To further explore how SA-induced ubiquitin signalling orchestrates activation of immunity, we established a proteomics pipeline for detection of protein ubiquitination. This has allowed us to define the immune-induced ubiquitin chain topology landscape and observe direct links between specific ubiquitin topologies and cellular processes. For example, we discovered that activation of immunity induces novel changes in the ubiquitination of histones that are key DNA packaging proteins for stabilisation of the genetic code. Our findings suggest that histone ubiquitination at previously unrecognised sites is critical for the activation of immune responses.

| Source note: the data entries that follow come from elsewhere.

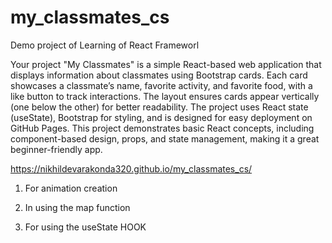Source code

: # my_classmates_cs
Demo project of Learning of React Frameworl

<!-- Project Description -->
Your project "My Classmates" is a simple React-based web application that displays information about classmates using Bootstrap cards. Each card showcases a classmate’s name, favorite activity, and favorite food, with a like button to track interactions. The layout ensures cards appear vertically (one below the other) for better readability. The project uses React state (useState), Bootstrap for styling, and is designed for easy deployment on GitHub Pages. This project demonstrates basic React concepts, including component-based design, props, and state management, making it a great beginner-friendly app. 

<!-- Github page link -->

https://nikhildevarakonda320.github.io/my_classmates_cs/


<!-- AI used -->

1. For animation creation

2. In using the map function

3. For using the useState HOOK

To date the project has already discovered novel ways in which cellular gene activators are precisely regulated. Our findings that ubiquitin ligase relays orchestrate the activities and lifetimes of gene activators is likely a universal mechanism whereby eukaryotic cells control gene expression programmes. Moreover, we illustrate that ‘eleventh hour’ ubiquitination at the proteasome itself is necessary to prevent substrate stalling during degradation. These findings reveal a new level of complexity and cellular capability to fine-tune signalling by using the post-translational modifier, ubiquitin. In the next phase of the project, we are exploring if this understanding can be exploited to generate novel crop protection strategies for agriculture.

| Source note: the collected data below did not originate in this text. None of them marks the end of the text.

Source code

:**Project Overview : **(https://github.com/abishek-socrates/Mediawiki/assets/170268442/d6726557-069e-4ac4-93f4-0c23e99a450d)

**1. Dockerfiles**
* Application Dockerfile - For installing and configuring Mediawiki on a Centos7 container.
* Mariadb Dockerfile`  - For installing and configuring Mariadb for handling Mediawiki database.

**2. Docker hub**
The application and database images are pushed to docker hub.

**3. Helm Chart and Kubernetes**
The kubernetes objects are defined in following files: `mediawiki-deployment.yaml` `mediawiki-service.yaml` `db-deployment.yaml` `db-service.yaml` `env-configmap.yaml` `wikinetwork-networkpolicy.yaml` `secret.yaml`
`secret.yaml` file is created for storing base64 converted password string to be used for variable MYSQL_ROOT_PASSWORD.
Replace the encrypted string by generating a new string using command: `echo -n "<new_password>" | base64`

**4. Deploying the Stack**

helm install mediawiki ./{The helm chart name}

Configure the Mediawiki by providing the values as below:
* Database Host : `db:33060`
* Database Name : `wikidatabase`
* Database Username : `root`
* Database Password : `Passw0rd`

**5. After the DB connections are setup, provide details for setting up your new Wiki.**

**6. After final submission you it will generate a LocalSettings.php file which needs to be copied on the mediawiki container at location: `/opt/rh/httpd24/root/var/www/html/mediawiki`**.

While excessive gene expression is widely recognised to trigger undesirable genome instability, how cells prevent this in times of high demand for gene expression (e.g. pathogen attack or other environmental challenges), remains largely unknown. Our findings now begin to reveal the elusive link between activation of gene expression by gene activators and genome instability. During the remainder of the project, we will seek to cement our hypothesis that ‘dangerous’ gene activators, like NPR1, use ubiquitin signalling to attract the DNA damage repair machinery to prevent genome instability when demands for gene expression are high. This is critical knowledge to avoid undesirable side-effects of newly engineered crop protection strategies.

Lastly, we are generating novel strategies for detection of diverse ubiquitin topologies in the plant cell proteome. This is revealing that plants utilise the full spectrum of known ubiquitin topologies and more, and allow us to associate these with specific cellular processes. Moreover, we can now assess how the deletion of a single ubiquitin ligase impacts the entire ubiquitin topology landscape of the cell. Together, these advancements enable us to dissect how and to what extend immune-activated plant cells utilise the complexity of ubiquitin signalling, and ultimately translate these findings into novel agri-tech solutions to combat devastating crop diseases.